Besonders aufschlußreich: Die Kriterien „Einkaufen und Shoppen“, „Essen und Trinken“ sowie „Events und Feste“ besitzen die höchste Priorität. Selbst in Berlin, wo „Arbeit und Ausbildung“, „Leben und Wohnen“, „Schulen und Bildung“ und „Umwelt und Sauberkeit“ die roten Laternen bei der Befragung bilden, behaupten sich auf Platz Eins u.a. „Events und Feste“, „Freizeit und Tourismus“, „Ausgehen und Nachtleben“ sowie „Einkaufen und Shoppen“.
Wenn Arbeit und Ausbildung nahezu unter den Tisch fallen, wie soll man dann die Spaßgesellschaft verstehen, da doch die Würde des Menschen und sein Geldbeutel geradezu von diesen so sehr grundlegenden Faktoren abhängen? Die Antwort liegt auf der Hand: Schon vergessen - wir sind ja beim Thema Dienstleistungen für unternehmerische Initiativen und nicht beim allseitigen sozialen Wohl für die Bürger.

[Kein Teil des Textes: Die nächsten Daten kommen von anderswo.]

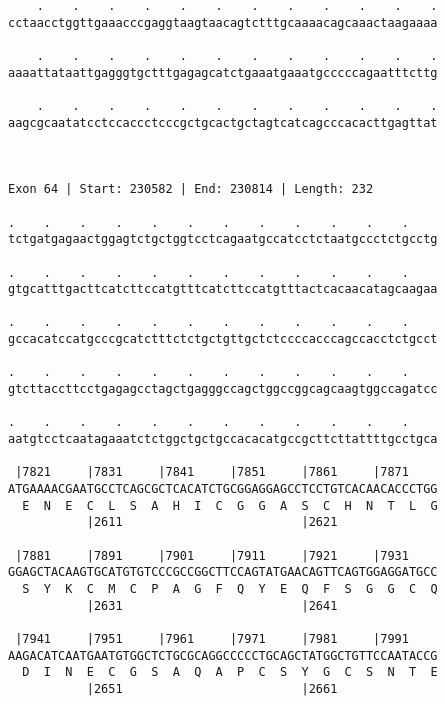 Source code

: \documentclass{article}
\begin{document}
\begin{Verbatim}
    .    .    .    .    .    .    .    .    .    .    .    .
cctaacctggttgaaacccgaggtaagtaacagtctttgcaaaacagcaaactaagaaaa
                                                            
    .    .    .    .    .    .    .    .    .    .    .    .
aaaattataattgagggtgctttgagagcatctgaaatgaaatgcccccagaatttcttg
                                                            
    .    .    .    .    .    .    .    .    .    .    .    .
aagcgcaatatcctccaccctcccgctgcactgctagtcatcagcccacacttgagttat
                                                            
                                                            
 
Exon 64 | Start: 230582 | End: 230814 | Length: 232
 
.    .    .    .    .    .    .    .    .    .    .    .    
tctgatgagaactggagtctgctggtcctcagaatgccatcctctaatgccctctgcctg
                                                            
.    .    .    .    .    .    .    .    .    .    .    .    
gtgcatttgacttcatcttccatgtttcatcttccatgtttactcacaacatagcaagaa
                                                            
.    .    .    .    .    .    .    .    .    .    .    .    
gccacatccatgcccgcatctttctctgctgttgctctccccacccagccacctctgcct
                                                            
.    .    .    .    .    .    .    .    .    .    .    .    
gtcttaccttcctgagagcctagctgagggccagctggccggcagcaagtggccagatcc
                                                            
.    .    .    .    .    .    .    .    .    .    .    .    
aatgtcctcaatagaaatctctggctgctgccacacatgccgcttcttattttgcctgca
                                                            
 |7821     |7831     |7841     |7851     |7861     |7871    
ATGAAAACGAATGCCTCAGCGCTCACATCTGCGGAGGAGCCTCCTGTCACAACACCCTGG
  E  N  E  C  L  S  A  H  I  C  G  G  A  S  C  H  N  T  L  G
           |2611                         |2621              
  
 |7881     |7891     |7901     |7911     |7921     |7931    
GGAGCTACAAGTGCATGTGTCCCGCCGGCTTCCAGTATGAACAGTTCAGTGGAGGATGCC
  S  Y  K  C  M  C  P  A  G  F  Q  Y  E  Q  F  S  G  G  C  Q
           |2631                         |2641              
  
 |7941     |7951     |7961     |7971     |7981     |7991    
AAGACATCAATGAATGTGGCTCTGCGCAGGCCCCCTGCAGCTATGGCTGTTCCAATACCG
  D  I  N  E  C  G  S  A  Q  A  P  C  S  Y  G  C  S  N  T  E
           |2651                         |2661              
  

\end{Verbatim}
\end{document}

Wie froh und glücklich kann sich ein Staat wie Deutschland also wähnen, wenn es stets zufriedene Bürger hat, die – trotz Arbeitslosigkeit und zunehmendem Zwiespalt zwischen Arm und Reich - mit jedem Spaß und Ulk ihr mitunter zukunftsloses Dasein fristen. Aber das ist ja – das sollte man eben nicht vergessen – kein Thema für die Großverdiener. Insoferm ist diese Untersuchung an die richtigen Adressaten gerichtet. Und die richten ihren spezifischen Eng-Blickwinkel auf die Kaufkraft Mensch, wie sollte es anders sein in diesem System.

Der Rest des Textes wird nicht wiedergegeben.